→ **Prompt**
Below is a listing; restate from it, character for character, the lines beginning at the line holding "visible operation を返すならその" and ending at the line holding "invisible operation は現在の", both included.

::: Study material

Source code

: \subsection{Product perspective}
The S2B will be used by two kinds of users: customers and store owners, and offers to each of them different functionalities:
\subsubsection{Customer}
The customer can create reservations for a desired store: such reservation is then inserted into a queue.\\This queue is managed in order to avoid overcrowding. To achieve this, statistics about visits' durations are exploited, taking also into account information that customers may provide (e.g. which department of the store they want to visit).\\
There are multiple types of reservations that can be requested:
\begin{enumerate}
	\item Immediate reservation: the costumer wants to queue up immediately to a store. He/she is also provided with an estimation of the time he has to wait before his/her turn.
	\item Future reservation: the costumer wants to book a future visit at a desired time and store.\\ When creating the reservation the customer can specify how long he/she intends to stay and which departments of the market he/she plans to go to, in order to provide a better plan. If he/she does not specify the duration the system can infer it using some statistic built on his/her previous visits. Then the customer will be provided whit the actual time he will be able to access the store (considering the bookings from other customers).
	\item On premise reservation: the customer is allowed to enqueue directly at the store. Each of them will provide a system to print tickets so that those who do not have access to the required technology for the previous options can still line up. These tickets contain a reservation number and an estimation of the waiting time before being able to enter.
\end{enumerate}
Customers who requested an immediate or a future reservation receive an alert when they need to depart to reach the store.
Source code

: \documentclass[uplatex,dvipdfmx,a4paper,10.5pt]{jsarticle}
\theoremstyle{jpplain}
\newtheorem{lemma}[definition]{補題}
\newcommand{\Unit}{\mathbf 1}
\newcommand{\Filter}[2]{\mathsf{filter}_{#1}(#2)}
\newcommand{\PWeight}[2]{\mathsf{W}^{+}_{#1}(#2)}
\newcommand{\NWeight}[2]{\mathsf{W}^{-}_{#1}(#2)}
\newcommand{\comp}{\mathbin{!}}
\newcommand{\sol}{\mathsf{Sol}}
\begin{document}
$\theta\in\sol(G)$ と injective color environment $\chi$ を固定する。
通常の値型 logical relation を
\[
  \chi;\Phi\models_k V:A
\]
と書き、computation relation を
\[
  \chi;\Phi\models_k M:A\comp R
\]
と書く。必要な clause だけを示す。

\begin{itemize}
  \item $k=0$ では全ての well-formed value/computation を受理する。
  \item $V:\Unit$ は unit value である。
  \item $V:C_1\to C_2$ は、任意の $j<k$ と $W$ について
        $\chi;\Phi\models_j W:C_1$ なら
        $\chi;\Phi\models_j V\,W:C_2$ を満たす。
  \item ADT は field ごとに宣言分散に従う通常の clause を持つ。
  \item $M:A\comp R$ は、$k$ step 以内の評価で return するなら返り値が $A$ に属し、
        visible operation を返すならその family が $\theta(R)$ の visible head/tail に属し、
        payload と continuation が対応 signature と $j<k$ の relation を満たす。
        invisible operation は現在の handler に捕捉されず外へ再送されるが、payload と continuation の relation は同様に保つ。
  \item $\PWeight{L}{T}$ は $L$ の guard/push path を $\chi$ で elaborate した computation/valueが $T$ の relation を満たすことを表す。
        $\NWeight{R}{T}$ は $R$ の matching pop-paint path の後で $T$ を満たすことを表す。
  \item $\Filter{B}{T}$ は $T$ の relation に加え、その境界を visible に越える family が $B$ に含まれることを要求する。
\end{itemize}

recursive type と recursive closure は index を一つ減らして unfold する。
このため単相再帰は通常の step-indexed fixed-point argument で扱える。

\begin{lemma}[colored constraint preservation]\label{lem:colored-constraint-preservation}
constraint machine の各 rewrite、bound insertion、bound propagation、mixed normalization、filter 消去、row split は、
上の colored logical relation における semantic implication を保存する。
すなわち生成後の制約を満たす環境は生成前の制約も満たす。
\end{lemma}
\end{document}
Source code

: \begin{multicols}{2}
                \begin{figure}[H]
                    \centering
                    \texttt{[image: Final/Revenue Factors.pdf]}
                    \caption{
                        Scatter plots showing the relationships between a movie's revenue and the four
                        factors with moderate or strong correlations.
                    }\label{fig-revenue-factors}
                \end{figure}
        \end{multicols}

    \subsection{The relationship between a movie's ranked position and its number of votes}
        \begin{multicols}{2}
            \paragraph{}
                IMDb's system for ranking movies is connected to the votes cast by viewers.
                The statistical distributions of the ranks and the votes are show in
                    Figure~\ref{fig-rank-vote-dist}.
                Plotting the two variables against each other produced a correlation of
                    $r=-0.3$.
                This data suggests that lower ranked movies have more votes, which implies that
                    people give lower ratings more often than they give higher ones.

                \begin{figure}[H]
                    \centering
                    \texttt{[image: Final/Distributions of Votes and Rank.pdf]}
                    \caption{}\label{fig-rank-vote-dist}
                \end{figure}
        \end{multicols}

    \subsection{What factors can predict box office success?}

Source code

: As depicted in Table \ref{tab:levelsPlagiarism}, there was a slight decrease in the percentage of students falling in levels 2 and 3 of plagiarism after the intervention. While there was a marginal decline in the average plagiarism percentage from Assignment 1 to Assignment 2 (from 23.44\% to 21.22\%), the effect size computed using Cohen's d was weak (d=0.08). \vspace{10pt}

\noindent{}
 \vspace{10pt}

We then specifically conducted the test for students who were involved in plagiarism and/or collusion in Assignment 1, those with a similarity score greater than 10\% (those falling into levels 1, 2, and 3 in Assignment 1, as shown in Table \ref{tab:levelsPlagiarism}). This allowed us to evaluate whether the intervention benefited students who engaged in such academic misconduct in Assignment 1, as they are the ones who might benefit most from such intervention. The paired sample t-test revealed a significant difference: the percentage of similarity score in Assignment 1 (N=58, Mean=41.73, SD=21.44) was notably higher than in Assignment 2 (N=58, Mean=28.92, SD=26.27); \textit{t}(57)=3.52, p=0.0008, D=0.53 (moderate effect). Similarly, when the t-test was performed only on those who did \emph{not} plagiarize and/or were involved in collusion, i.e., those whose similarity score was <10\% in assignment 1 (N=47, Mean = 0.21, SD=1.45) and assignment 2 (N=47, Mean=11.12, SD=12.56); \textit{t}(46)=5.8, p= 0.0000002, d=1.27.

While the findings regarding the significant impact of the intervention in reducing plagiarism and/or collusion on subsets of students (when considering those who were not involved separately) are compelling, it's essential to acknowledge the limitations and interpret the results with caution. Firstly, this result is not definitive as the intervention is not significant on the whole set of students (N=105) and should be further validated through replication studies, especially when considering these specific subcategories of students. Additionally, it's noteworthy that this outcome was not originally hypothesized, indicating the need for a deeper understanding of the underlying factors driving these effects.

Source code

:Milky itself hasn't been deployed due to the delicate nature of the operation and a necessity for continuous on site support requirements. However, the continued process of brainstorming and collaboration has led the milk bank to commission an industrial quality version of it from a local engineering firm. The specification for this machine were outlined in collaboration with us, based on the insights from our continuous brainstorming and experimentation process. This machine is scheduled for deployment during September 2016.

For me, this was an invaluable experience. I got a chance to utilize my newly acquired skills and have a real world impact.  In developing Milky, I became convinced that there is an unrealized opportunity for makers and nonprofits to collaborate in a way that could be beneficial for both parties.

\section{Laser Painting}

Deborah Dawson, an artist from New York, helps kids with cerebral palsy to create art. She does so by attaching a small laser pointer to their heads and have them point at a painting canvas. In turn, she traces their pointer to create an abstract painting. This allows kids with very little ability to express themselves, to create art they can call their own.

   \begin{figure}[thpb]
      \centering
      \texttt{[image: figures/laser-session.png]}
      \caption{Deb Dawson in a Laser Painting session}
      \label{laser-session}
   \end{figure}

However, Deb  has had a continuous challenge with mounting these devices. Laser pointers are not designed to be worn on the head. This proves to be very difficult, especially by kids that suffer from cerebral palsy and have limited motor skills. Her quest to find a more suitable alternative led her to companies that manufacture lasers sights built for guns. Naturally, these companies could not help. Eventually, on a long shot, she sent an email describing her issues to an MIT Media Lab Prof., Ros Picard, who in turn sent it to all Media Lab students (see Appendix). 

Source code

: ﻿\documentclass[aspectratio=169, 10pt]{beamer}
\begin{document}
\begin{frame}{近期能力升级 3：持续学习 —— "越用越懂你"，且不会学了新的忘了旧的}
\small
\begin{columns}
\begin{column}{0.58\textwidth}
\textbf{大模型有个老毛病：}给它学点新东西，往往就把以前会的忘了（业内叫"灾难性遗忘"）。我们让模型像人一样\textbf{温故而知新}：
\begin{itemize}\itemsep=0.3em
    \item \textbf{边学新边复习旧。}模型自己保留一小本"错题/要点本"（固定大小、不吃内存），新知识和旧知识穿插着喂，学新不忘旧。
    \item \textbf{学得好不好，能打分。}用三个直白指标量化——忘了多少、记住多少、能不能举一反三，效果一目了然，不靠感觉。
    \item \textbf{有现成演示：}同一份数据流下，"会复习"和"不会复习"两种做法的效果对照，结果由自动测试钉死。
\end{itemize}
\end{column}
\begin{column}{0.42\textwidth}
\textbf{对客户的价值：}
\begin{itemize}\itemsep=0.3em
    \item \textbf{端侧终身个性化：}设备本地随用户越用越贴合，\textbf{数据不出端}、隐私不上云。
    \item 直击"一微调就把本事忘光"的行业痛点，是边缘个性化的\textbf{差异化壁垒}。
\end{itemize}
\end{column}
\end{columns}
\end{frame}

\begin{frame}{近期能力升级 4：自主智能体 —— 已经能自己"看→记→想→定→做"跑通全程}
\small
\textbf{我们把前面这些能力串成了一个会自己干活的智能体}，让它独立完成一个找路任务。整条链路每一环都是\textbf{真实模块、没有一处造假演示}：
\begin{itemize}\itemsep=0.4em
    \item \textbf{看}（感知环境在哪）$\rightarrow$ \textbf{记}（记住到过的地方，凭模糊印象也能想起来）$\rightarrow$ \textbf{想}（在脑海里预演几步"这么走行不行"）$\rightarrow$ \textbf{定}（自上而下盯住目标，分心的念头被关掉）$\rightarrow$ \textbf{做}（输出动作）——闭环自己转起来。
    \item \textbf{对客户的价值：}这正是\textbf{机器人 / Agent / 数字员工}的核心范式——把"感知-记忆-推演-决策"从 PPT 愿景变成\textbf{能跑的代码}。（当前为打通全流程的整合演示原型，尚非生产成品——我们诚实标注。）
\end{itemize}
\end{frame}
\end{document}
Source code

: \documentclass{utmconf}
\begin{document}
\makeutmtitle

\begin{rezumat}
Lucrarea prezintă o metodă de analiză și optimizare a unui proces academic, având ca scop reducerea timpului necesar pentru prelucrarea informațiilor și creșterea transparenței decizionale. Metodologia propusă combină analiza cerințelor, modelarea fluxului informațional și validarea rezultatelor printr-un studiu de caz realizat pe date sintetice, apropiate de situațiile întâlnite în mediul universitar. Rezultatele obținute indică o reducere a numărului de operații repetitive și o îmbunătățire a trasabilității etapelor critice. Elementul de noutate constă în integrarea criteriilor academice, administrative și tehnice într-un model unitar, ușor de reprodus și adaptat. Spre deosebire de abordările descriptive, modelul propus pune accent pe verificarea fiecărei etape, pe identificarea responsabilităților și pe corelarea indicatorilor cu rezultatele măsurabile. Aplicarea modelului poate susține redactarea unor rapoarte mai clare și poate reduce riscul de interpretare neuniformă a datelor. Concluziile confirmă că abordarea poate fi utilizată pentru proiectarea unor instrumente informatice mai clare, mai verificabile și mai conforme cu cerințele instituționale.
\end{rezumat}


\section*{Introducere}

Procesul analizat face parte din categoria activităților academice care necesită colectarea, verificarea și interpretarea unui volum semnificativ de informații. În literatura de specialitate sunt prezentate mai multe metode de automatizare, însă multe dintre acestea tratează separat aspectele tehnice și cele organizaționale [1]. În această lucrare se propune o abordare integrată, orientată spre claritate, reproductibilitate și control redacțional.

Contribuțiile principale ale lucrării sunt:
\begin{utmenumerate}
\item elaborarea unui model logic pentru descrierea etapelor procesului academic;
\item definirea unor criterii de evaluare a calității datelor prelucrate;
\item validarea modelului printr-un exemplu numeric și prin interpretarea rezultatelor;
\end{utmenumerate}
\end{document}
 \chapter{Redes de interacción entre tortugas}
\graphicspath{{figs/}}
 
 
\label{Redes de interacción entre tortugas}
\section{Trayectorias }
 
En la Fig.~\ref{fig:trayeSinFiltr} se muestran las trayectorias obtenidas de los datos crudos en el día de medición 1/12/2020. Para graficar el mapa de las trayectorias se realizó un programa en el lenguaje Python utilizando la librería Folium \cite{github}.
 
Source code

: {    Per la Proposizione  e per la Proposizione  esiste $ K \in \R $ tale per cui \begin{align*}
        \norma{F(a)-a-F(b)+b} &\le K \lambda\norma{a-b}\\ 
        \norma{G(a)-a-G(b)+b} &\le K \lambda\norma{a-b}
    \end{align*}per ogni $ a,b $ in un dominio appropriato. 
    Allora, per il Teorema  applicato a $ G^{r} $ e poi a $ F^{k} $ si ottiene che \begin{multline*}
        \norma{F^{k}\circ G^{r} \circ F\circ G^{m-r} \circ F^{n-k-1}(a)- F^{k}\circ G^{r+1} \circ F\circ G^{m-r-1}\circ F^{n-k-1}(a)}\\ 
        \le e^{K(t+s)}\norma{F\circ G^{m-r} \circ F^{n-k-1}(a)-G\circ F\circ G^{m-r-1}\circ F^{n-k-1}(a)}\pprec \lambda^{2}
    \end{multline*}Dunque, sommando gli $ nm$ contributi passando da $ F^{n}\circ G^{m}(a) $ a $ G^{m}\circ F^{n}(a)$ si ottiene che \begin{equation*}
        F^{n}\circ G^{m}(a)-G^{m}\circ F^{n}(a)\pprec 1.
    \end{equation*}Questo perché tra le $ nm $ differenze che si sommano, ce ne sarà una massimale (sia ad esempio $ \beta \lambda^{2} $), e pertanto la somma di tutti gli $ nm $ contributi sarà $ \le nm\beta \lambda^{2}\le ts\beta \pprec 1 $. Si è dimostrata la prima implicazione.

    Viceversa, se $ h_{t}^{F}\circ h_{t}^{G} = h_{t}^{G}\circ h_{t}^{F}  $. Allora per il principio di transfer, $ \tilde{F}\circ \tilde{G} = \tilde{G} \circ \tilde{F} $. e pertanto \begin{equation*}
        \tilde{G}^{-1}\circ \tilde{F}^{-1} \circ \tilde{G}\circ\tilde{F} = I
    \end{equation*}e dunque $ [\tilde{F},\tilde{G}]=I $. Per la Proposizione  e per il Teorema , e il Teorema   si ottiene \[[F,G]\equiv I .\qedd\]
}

::::::

→ **Exercise response**
        visible operation を返すならその family が $\theta(R)$ の visible head/tail に属し、
        payload と continuation が対応 signature と $j<k$ の relation を満たす。
        invisible operation は現在の handler に捕捉されず外へ再送されるが、payload と continuation の relation は同様に保つ。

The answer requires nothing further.